**EXERCISE AIM**
What is needed is an exact copy of the records below, without the pictures.

**LISTED RECORDS**

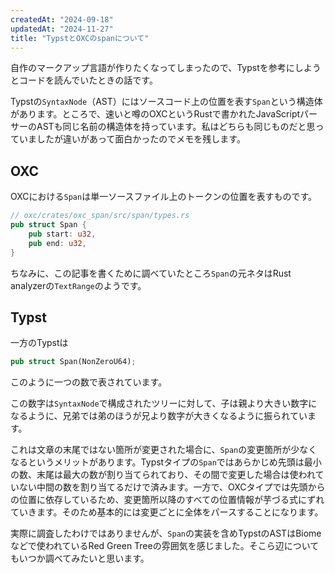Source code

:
 ```yaml
---
createdAt: "2024-09-18"
updatedAt: "2024-11-27"
title: "TypstとOXCのspanについて"
---
```


自作のマークアップ言語が作りたくなってしまったので、Typstを参考にしようとコードを読んでいたときの話です。

Typstの`SyntaxNode`（AST）にはソースコード上の位置を表す`Span`という構造体があります。ところで、速いと噂のOXCというRustで書かれたJavaScriptパーサーのASTも同じ名前の構造体を持っています。私はどちらも同じものだと思っていましたが違いがあって面白かったのでメモを残します。

## OXC

OXCにおける`Span`は単一ソースファイル上のトークンの位置を表すものです。

```rust
// oxc/crates/oxc_span/src/span/types.rs
pub struct Span {
    pub start: u32,
    pub end: u32,
}
```

ちなみに、この記事を書くために調べていたところ`Span`の元ネタはRust analyzerの`TextRange`のようです。

## Typst

一方のTypstは

```rust
pub struct Span(NonZeroU64);
```

このように一つの数で表されています。

この数字は`SyntaxNode`で構成されたツリーに対して、子は親より大きい数字になるように、兄弟では弟のほうが兄より数字が大きくなるように振られています。

これは文章の末尾ではない箇所が変更された場合に、`Span`の変更箇所が少なくなるというメリットがあります。Typstタイプの`Span`ではあらかじめ先頭は最小の数、末尾は最大の数が割り当てられており、その間で変更した場合は使われていない中間の数を割り当てるだけで済みます。一方で、OXCタイプでは先頭からの位置に依存しているため、変更箇所以降のすべての位置情報が芋づる式にずれていきます。そのため基本的には変更ごとに全体をパースすることになります。

実際に調査したわけではありませんが、`Span`の実装を含めTypstのASTはBiomeなどで使われているRed Green Treeの雰囲気を感じました。そこら辺についてもいつか調べてみたいと思います。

**SOLVED EXERCISE**
Source code

:
 ```yaml
---
createdAt: "2024-09-18"
updatedAt: "2024-11-27"
title: "TypstとOXCのspanについて"
---
```


自作のマークアップ言語が作りたくなってしまったので、Typstを参考にしようとコードを読んでいたときの話です。

Typstの`SyntaxNode`（AST）にはソースコード上の位置を表す`Span`という構造体があります。ところで、速いと噂のOXCというRustで書かれたJavaScriptパーサーのASTも同じ名前の構造体を持っています。私はどちらも同じものだと思っていましたが違いがあって面白かったのでメモを残します。

## OXC

OXCにおける`Span`は単一ソースファイル上のトークンの位置を表すものです。

```rust
// oxc/crates/oxc_span/src/span/types.rs
pub struct Span {
    pub start: u32,
    pub end: u32,
}
```

ちなみに、この記事を書くために調べていたところ`Span`の元ネタはRust analyzerの`TextRange`のようです。

## Typst

一方のTypstは

```rust
pub struct Span(NonZeroU64);
```

このように一つの数で表されています。

この数字は`SyntaxNode`で構成されたツリーに対して、子は親より大きい数字になるように、兄弟では弟のほうが兄より数字が大きくなるように振られています。

これは文章の末尾ではない箇所が変更された場合に、`Span`の変更箇所が少なくなるというメリットがあります。Typstタイプの`Span`ではあらかじめ先頭は最小の数、末尾は最大の数が割り当てられており、その間で変更した場合は使われていない中間の数を割り当てるだけで済みます。一方で、OXCタイプでは先頭からの位置に依存しているため、変更箇所以降のすべての位置情報が芋づる式にずれていきます。そのため基本的には変更ごとに全体をパースすることになります。

実際に調査したわけではありませんが、`Span`の実装を含めTypstのASTはBiomeなどで使われているRed Green Treeの雰囲気を感じました。そこら辺についてもいつか調べてみたいと思います。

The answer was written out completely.